過払い金に付される利息
過払い金に付される利息(ゼロ or 5% or 6%)
過払い金元金には不当利得における悪意の受益者(民法704条)として利息を付して返還すべきとされています。 これは、貸金業者であれば利息制限を超過した利息(グレーゾーン金利・灰色金利)は本来受け取ることが出来ないものであることを知っていたはずであり、知っていたにもかかわらず受領していたことへの罰則と考えられるものです。 5%の利息が認められるか6%の利息の認められるかについて、下記の考え方がありました。
①5%の利息しか認められないとの考え方
不当利得金(過払い金)は、商業行為により発生した債権ではない。 不当利得返還請求権の消滅時効は10年であり、商事の債権に適用される5年ではない。
②6%の利息との考え方
貸金業者は不当利得金(過払い金)を受領し、それを新たな貸付原資とすることにより商業上の利益を得ていたはずである。

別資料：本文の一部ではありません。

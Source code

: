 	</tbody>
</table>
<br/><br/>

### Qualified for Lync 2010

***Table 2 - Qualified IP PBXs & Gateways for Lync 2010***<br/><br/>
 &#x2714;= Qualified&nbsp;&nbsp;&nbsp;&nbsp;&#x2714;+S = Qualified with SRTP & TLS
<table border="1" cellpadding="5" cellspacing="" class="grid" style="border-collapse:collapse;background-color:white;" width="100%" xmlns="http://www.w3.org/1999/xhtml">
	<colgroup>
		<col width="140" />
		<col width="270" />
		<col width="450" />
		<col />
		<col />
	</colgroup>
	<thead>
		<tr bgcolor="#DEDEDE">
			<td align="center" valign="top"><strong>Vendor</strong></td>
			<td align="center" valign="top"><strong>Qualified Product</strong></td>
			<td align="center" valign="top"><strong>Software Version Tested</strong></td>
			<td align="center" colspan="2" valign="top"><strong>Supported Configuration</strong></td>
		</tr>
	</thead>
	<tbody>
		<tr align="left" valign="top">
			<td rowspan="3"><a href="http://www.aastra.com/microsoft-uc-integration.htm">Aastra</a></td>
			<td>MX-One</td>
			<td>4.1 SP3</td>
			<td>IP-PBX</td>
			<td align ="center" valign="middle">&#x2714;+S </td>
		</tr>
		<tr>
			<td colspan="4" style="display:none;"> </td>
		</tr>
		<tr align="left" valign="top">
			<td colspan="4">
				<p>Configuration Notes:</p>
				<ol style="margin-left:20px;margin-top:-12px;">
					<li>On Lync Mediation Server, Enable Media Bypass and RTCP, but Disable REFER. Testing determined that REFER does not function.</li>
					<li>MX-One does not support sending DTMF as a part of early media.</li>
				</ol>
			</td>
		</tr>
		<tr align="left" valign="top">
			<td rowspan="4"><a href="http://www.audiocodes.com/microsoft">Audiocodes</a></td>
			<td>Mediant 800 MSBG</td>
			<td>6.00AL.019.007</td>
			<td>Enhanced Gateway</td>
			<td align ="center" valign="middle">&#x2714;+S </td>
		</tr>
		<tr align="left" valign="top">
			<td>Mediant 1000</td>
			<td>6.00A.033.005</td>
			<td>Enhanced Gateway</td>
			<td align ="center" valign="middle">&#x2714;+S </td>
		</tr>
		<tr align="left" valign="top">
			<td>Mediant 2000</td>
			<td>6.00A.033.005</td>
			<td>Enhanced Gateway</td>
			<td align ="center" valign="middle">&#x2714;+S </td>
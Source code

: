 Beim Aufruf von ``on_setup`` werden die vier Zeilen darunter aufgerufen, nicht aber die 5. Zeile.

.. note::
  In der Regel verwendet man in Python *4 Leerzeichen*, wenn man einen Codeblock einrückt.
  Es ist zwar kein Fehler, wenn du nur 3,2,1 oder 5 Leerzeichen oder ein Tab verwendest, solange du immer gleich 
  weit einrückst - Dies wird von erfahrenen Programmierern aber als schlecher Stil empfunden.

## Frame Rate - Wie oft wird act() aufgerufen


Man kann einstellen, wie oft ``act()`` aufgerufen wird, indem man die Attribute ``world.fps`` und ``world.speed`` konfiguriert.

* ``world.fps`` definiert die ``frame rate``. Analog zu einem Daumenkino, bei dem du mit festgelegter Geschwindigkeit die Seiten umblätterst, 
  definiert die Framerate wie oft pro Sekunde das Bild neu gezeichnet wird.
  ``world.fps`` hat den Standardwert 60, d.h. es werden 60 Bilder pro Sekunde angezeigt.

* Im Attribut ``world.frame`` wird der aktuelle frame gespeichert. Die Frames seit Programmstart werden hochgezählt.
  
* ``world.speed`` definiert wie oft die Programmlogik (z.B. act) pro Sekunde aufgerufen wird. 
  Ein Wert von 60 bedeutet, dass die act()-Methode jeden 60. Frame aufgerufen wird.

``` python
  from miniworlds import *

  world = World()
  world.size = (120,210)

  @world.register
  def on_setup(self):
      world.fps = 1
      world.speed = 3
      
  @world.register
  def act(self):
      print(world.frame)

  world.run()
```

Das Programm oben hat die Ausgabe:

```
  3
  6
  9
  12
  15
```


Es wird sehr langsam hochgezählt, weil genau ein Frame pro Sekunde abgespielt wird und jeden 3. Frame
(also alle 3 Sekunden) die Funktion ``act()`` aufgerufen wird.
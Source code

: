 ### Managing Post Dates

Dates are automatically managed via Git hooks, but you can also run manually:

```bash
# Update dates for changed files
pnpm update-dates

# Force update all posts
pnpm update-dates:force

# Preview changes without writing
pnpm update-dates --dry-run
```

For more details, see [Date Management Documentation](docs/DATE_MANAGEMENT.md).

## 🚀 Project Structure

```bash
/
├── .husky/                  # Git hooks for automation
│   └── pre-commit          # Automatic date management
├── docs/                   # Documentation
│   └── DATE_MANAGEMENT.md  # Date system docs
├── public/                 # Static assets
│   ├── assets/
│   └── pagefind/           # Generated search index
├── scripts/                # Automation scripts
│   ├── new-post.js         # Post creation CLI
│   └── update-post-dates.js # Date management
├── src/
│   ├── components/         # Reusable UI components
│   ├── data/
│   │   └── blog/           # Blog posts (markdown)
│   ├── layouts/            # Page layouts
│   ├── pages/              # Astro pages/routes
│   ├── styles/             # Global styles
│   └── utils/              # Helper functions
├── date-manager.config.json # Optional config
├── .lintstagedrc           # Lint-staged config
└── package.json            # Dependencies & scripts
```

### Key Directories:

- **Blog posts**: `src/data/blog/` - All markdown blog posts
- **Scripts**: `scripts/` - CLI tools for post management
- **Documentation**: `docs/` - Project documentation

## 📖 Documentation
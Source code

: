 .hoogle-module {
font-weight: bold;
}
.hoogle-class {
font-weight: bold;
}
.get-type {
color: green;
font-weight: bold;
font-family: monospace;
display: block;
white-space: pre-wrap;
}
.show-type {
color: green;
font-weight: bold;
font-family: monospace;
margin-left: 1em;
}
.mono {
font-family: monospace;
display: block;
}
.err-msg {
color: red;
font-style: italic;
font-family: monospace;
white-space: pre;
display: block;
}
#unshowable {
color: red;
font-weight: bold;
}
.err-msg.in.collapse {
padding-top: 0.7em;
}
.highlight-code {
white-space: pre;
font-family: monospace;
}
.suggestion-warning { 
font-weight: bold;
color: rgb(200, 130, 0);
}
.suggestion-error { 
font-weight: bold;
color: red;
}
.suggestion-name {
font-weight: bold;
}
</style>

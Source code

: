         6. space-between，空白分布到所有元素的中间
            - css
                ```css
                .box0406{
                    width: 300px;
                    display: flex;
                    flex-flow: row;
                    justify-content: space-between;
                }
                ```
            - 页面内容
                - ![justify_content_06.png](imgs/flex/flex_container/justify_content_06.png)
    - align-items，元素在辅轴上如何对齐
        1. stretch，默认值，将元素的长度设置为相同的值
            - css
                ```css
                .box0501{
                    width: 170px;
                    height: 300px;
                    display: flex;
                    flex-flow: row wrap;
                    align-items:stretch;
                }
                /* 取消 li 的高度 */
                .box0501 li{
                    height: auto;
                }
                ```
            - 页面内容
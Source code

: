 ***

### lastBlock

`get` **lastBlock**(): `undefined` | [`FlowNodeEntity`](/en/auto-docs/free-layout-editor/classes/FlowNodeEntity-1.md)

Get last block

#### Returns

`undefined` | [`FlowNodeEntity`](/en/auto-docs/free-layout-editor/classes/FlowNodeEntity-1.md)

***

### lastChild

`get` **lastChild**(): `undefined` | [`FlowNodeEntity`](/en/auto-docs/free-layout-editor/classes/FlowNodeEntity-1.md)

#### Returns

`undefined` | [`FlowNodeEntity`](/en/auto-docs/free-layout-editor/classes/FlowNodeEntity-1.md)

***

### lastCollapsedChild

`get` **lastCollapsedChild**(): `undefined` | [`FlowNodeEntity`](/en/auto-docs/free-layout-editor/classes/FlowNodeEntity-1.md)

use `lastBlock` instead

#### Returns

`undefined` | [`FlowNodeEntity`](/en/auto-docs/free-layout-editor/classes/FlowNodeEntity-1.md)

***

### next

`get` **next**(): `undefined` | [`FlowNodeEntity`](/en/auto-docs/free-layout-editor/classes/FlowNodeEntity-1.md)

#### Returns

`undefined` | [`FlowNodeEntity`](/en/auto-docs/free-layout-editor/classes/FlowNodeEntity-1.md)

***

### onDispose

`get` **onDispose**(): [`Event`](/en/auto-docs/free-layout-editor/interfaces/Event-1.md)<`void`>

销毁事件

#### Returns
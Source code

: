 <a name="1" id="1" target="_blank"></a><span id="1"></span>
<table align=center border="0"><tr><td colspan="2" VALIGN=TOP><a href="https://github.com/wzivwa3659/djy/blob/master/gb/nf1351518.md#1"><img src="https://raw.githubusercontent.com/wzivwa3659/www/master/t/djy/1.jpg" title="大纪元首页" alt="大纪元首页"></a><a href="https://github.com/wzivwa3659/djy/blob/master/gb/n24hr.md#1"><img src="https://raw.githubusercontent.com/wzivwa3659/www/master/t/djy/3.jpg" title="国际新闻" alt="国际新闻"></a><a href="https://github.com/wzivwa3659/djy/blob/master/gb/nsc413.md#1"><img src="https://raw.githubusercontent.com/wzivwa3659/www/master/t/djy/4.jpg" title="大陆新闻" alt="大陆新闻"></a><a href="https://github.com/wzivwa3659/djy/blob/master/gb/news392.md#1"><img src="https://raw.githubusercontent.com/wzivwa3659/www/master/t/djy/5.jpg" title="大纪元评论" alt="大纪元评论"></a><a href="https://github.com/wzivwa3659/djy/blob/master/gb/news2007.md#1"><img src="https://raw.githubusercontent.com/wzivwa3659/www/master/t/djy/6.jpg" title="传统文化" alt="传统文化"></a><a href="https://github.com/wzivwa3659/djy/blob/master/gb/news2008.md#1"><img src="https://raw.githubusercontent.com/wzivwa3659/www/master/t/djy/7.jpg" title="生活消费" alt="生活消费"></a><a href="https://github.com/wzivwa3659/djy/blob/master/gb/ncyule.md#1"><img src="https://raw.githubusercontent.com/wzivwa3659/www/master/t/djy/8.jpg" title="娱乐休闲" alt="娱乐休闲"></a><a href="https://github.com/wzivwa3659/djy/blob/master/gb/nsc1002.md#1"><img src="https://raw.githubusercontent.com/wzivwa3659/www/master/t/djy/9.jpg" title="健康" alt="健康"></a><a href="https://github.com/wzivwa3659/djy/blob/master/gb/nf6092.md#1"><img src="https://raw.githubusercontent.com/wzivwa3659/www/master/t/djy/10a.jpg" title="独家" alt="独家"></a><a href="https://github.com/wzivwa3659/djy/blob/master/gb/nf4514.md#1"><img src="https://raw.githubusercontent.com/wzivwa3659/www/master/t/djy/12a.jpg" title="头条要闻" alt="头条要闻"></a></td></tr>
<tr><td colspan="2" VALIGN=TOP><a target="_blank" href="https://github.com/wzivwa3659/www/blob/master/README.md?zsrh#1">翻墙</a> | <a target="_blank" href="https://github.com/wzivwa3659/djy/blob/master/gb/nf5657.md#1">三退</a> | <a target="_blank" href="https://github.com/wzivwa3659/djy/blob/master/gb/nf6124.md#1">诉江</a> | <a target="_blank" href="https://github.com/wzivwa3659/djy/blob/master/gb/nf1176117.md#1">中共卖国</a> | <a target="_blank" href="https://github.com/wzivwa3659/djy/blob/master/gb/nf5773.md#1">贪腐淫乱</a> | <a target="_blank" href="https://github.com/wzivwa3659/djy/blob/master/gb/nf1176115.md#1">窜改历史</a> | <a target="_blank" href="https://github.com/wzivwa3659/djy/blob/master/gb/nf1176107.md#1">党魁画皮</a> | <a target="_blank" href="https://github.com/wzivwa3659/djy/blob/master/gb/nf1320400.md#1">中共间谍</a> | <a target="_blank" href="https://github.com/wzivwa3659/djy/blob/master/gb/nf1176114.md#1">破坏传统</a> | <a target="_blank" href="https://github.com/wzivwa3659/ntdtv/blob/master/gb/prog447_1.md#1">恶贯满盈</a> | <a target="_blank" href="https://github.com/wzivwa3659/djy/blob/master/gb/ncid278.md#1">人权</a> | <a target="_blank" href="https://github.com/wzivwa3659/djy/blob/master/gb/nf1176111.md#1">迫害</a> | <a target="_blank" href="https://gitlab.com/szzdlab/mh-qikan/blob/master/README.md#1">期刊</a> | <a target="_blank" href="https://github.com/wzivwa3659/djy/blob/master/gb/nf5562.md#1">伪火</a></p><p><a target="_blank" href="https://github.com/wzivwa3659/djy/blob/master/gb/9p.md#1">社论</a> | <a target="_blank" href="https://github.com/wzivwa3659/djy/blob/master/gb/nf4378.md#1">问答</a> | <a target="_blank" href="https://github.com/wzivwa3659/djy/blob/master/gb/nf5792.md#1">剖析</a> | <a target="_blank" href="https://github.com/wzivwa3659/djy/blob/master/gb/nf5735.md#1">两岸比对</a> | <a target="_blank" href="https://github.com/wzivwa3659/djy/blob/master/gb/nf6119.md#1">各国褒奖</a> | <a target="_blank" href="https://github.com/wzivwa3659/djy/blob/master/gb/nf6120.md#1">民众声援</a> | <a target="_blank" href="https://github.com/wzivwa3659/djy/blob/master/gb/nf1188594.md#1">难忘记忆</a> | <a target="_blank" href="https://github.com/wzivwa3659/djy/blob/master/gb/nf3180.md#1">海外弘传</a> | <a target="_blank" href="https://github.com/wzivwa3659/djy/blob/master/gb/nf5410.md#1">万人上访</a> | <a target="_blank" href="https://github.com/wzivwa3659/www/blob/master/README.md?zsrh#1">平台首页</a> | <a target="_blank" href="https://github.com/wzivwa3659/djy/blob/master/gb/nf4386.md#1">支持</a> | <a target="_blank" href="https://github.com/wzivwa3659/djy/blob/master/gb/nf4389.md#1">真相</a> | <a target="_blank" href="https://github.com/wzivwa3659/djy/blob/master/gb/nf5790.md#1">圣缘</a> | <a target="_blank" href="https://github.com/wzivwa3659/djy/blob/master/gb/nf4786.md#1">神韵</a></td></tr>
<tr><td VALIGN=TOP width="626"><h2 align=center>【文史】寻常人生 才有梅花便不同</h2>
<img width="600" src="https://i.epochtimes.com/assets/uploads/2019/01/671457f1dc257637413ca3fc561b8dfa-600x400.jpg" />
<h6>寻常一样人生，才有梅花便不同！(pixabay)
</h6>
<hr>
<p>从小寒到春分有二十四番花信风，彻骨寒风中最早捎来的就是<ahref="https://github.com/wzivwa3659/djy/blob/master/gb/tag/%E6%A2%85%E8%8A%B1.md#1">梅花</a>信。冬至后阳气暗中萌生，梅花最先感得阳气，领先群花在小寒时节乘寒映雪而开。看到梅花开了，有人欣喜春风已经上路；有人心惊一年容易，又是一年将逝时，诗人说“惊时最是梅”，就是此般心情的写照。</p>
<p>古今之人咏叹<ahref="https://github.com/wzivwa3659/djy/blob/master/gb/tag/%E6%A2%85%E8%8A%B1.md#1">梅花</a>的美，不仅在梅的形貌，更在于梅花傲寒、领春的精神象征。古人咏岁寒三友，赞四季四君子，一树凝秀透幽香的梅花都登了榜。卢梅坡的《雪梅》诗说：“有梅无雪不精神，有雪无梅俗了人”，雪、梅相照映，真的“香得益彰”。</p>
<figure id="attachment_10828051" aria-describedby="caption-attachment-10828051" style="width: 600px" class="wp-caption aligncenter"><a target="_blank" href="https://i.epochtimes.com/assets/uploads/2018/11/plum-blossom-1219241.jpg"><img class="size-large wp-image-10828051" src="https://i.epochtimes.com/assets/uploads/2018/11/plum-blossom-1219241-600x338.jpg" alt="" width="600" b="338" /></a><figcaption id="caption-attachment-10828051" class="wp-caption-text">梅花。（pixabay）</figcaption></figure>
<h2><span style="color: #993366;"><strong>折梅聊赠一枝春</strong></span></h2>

この争点は「平成19年2月13日最高裁第三小法廷判決」により5%との統一的な解釈がなされ決着しました。
しかし、訴訟提起前においては一部の業者を除き、利息(5%)を付す和解は難しいのが現状です。 ですので、訴訟提起を行う判断基準として、訴訟費用と確実に返還を求めることが出来る過払い利息を考慮するケースが多くなります。